**YOUR TASK:** Exactness is required. Restate every entry as written.

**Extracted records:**
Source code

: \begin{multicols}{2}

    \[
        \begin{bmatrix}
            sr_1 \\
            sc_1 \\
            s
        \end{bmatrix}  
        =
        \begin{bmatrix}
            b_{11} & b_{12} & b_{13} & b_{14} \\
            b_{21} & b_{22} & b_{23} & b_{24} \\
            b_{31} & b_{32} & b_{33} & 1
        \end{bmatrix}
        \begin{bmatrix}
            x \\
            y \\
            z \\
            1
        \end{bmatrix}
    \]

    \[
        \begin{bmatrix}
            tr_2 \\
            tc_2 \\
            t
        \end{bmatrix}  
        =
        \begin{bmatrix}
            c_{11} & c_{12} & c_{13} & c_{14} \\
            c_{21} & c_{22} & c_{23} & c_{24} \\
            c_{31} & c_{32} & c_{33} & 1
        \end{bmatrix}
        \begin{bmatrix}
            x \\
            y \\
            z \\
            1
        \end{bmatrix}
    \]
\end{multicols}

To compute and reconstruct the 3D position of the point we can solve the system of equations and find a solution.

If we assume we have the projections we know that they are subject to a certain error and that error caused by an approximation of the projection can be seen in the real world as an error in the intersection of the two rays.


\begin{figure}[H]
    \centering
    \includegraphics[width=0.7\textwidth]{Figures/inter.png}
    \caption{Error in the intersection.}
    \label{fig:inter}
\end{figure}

**FINAL ANSWER:**
Source code

: \begin{multicols}{2}

    \[
        \begin{bmatrix}
            sr_1 \\
            sc_1 \\
            s
        \end{bmatrix}  
        =
        \begin{bmatrix}
            b_{11} & b_{12} & b_{13} & b_{14} \\
            b_{21} & b_{22} & b_{23} & b_{24} \\
            b_{31} & b_{32} & b_{33} & 1
        \end{bmatrix}
        \begin{bmatrix}
            x \\
            y \\
            z \\
            1
        \end{bmatrix}
    \]

    \[
        \begin{bmatrix}
            tr_2 \\
            tc_2 \\
            t
        \end{bmatrix}  
        =
        \begin{bmatrix}
            c_{11} & c_{12} & c_{13} & c_{14} \\
            c_{21} & c_{22} & c_{23} & c_{24} \\
            c_{31} & c_{32} & c_{33} & 1
        \end{bmatrix}
        \begin{bmatrix}
            x \\
            y \\
            z \\
            1
        \end{bmatrix}
    \]
\end{multicols}

To compute and reconstruct the 3D position of the point we can solve the system of equations and find a solution.

If we assume we have the projections we know that they are subject to a certain error and that error caused by an approximation of the projection can be seen in the real world as an error in the intersection of the two rays.


\begin{figure}[H]
    \centering
    \includegraphics[width=0.7\textwidth]{Figures/inter.png}
    \caption{Error in the intersection.}
    \label{fig:inter}
\end{figure}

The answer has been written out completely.